Vacuum breakdown is a complex process and an important limiting factor of the performance of normal-conducting high-gradient particle accelerators, and can result in loss of luminosity in particle collider applications, as well as damage to accelerating structures. The work presented here was done in the context of the Compact Linear Collider (CLIC) study, but is also relevant to a variety of applications such as medical linear accelerators or high-electric-field vacuum electronics. The aspects of vacuum breakdown discussed in this thesis together provide the theoretical basis for important technological parameters for the design of normal-conducting high-gradient devices: the influence of radio-frequency design and material properties on the achievable field, and the mechanism of conditioning.
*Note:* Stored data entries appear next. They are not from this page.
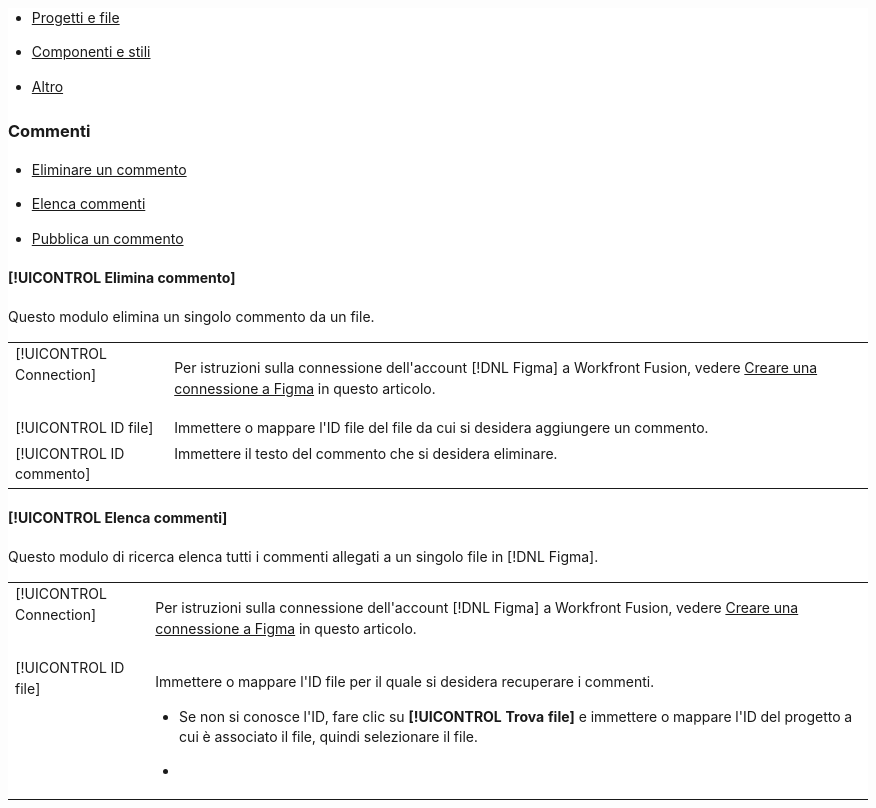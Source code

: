 * [Progetti e file](#projects-and-files)

* [Componenti e stili](#components-and-styles)

* [Altro](#other)


### Commenti

* [Eliminare un commento](#delete-a-comment)

* [Elenca commenti](#list-comments)

* [Pubblica un commento](#post-a-comment)


#### [!UICONTROL Elimina commento]

Questo modulo elimina un singolo commento da un file.

<table style="table-layout:auto"> 
  <col/>
  <col />
  <tbody>
    <tr>
      <td role="rowheader">[!UICONTROL Connection]</td>
      <td> <p>Per istruzioni sulla connessione dell'account [!DNL Figma] a Workfront Fusion, vedere <a href="#create-a-connection-to-figma" class="MCXref xref" data-mc-variable-override="">Creare una connessione a Figma</a> in questo articolo.</p>
      </td>
    </tr>
    <tr>
      <td role="rowheader">[!UICONTROL ID file]</td>
      <td>Immettere o mappare l'ID file del file da cui si desidera aggiungere un commento. </td>
    </tr>
    <tr>
      <td role="rowheader">[!UICONTROL ID commento]</td>
      <td>Immettere il testo del commento che si desidera eliminare.</td>
    </tr>
  </tbody>
</table>

#### [!UICONTROL Elenca commenti]

Questo modulo di ricerca elenca tutti i commenti allegati a un singolo file in [!DNL Figma].

<table style="table-layout:auto"> 
  <col/>
  <col/>
  <tbody>
    <tr>
      <td role="rowheader">[!UICONTROL Connection]</td>
      <td> <p>Per istruzioni sulla connessione dell'account [!DNL Figma] a Workfront Fusion, vedere <a href="#create-a-connection-to-figma" class="MCXref xref" data-mc-variable-override="">Creare una connessione a Figma</a> in questo articolo.</p>
    </tr>
    <tr>
      <td role="rowheader">[!UICONTROL ID file]</td>
      <td>
        <p>Immettere o mappare l'ID file per il quale si desidera recuperare i commenti. </p>
        <ul>
          <li>
            <p>Se non si conosce l'ID, fare clic su <b>[!UICONTROL Trova file]</b> e immettere o mappare l'ID del progetto a cui è associato il file, quindi selezionare il file.</p>
          </li>
          <li>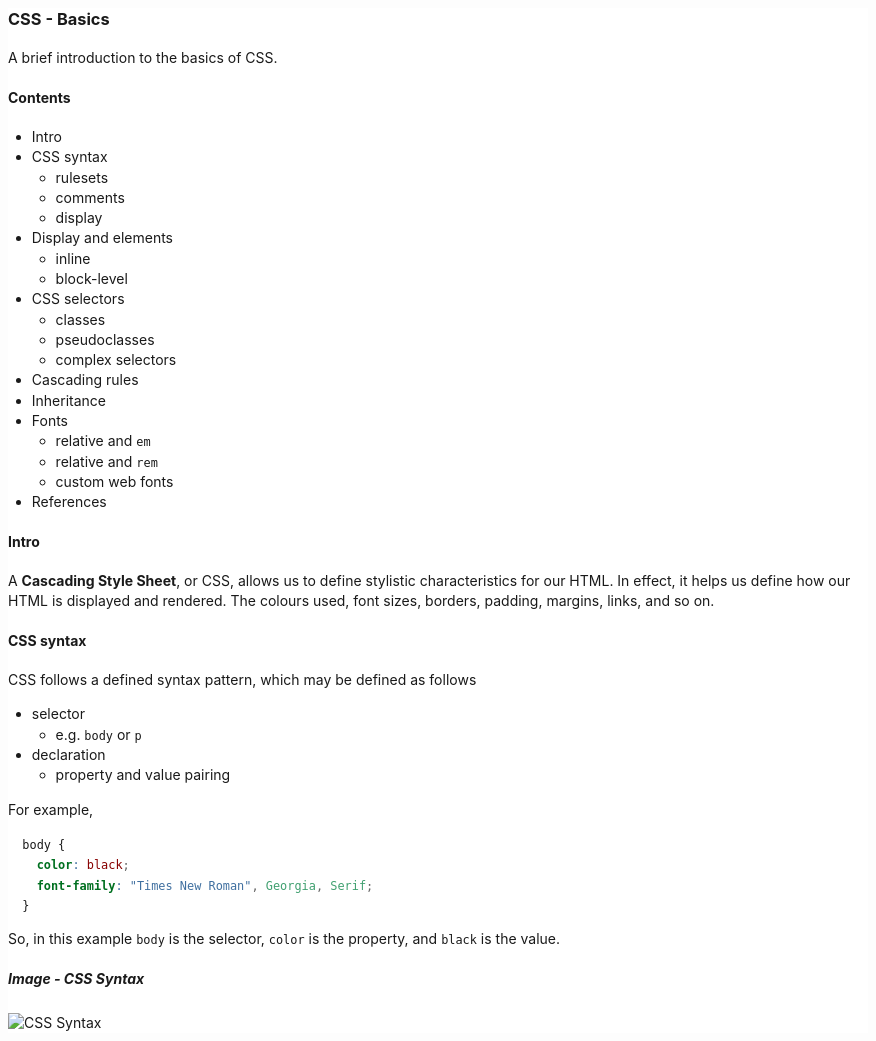 ### CSS - Basics

A brief introduction to the basics of CSS.

#### Contents
  * Intro
  * CSS syntax
    * rulesets
    * comments
    * display
  * Display and elements
    * inline
    * block-level
  * CSS selectors
    * classes
    * pseudoclasses
    * complex selectors
  * Cascading rules
  * Inheritance
  * Fonts
    * relative and `em`
    * relative and `rem`
    * custom web fonts
  * References

#### Intro
A **Cascading Style Sheet**, or CSS, allows us to define stylistic characteristics for our HTML. In effect, it helps us define how our HTML is displayed and rendered. The colours used, font sizes, borders, padding, margins, links, and so on.

#### CSS syntax
CSS follows a defined syntax pattern, which may be defined as follows

  * selector
    * e.g. `body` or `p`
  * declaration
    * property and value pairing

<div style="page-break-after: always;"></div>

For example,

```css
  body {
    color: black;
    font-family: "Times New Roman", Georgia, Serif;
  }
```

So, in this example `body` is the selector, `color` is the property, and `black` is the value.

##### Image - CSS Syntax

![CSS Syntax](../media/images/css-syntax.png)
The first part of this thesis discusses the development of an improved quantitative limit which determines the maximum accelerating gradient at which a given structure geometry could operate, with the intention of guiding the design of improved accelerating structures. It models the coupling of radio-frequency power to a breakdown, giving a value for surface electric field when loaded by a nascent breakdown. Calculations were performed on various cases that were tested experimentally, showing excellent consistency and the potential to become a very general model of vacuum breakdowns. The second part presents an experimental study of dislocation dynamics in copper surfaces subject to high electric fields, to better understand the mechanism of the nucleation of breakdowns. This is believed to involve stochastic deformation of microscopic features under high-electric-field stress. Field-emitted current from radio-frequency structures, as well as electrodes subject to a static electric field were precisely measured, revealing small fluctuations in the latter case. The dependence of the rate of events on the surface field and the distribution of time intervals between events was found to match prior theoretical predictions. The rate of fluctuations was also found to decrease with the cumulative number of voltage pulses applied, supporting the idea of work hardening due to stress from pulsed electric fields as a mechanism for conditioning.